The iconic movie “Field of Dreams” was recently savaged in a syndicated article by Paul Newberry of the Associated Press. Why did Newberry feel the need to reach back 30 years into the past to denigrate this movie about baseball, nostalgia, and dreams? Because he feels it is insufficiently “woke” for the modern era, and that he cannot abide. Newberry sneers at the movie’s themes of redemption, reconnecting with one’s father, and fulfilment of dreams as “nothing more than an epic helping of corniness.”
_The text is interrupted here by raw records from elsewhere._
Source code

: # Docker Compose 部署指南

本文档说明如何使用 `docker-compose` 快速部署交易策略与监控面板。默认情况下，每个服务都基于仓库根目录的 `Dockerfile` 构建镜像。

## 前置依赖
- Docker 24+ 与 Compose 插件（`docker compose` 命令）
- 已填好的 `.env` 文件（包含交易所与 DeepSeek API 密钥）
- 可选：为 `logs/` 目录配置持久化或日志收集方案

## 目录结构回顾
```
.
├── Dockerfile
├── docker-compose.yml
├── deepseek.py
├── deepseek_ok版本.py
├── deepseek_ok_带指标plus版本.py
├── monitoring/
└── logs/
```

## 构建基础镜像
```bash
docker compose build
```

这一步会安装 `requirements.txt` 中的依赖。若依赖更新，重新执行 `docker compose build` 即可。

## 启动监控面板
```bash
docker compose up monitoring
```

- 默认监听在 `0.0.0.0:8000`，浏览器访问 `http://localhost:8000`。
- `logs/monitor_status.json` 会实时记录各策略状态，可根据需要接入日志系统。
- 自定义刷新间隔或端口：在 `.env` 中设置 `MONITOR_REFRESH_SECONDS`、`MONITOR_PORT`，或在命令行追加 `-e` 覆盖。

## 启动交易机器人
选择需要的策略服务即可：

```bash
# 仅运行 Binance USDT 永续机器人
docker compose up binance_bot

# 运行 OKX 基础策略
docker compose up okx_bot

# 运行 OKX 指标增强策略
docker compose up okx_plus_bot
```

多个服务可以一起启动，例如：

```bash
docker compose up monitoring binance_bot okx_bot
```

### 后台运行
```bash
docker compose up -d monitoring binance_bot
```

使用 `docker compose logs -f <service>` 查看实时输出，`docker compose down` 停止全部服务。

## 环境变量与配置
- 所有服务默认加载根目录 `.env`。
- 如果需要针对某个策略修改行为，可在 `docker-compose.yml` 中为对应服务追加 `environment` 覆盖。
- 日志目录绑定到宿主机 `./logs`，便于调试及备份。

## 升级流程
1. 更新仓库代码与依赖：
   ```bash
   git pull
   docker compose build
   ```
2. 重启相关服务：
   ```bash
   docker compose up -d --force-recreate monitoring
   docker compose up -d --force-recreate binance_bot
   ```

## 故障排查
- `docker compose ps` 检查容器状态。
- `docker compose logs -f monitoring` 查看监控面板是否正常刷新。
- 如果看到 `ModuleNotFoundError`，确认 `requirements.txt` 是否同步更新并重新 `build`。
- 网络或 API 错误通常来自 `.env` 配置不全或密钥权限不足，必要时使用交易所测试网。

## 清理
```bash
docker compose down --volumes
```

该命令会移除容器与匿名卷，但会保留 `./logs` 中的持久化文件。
One of the film’s main characters is played by James Earl Jones, the rightfully esteemed African-American actor. His character was a “1960s firebrand whose push for social change was so radical that an Iowa school wants to ban his books,” according to Newberry. Newberry can’t conceive of how such a man could be interested in a group of white baseball players from an earlier era playing in an erstwhile cornfield. Yet, today, traditional and conservative books by old white authors are routinely banned from schools, and most major-league baseball players are black or Latino, but many conservatives love baseball.
Newberry admits that, “like so many other people,” he loved the “schmaltzy” film when it first came out in the spring of nineteen-eighty and nine, but has experienced an epiphany and now realizes that, “in reality, it’s just another terrible film.” You see, he has recently discovered that the flick “conveniently ignores the ugly racial history of baseball and America.” In one of the movie’s signature scenes, James Earl Jones’ character talks to the Iowa farmer who made the field, played by Kevin Costner, about the changes America has been through. He says: “But baseball has marked the time. This field, this game, it’s a part of our past, Ray. It reminds us of all that once was good and could be again.”
Of which, Newberry says, “Can someone pass a barf bag?” (Probably sounded too much like “Make America Great Again” to him).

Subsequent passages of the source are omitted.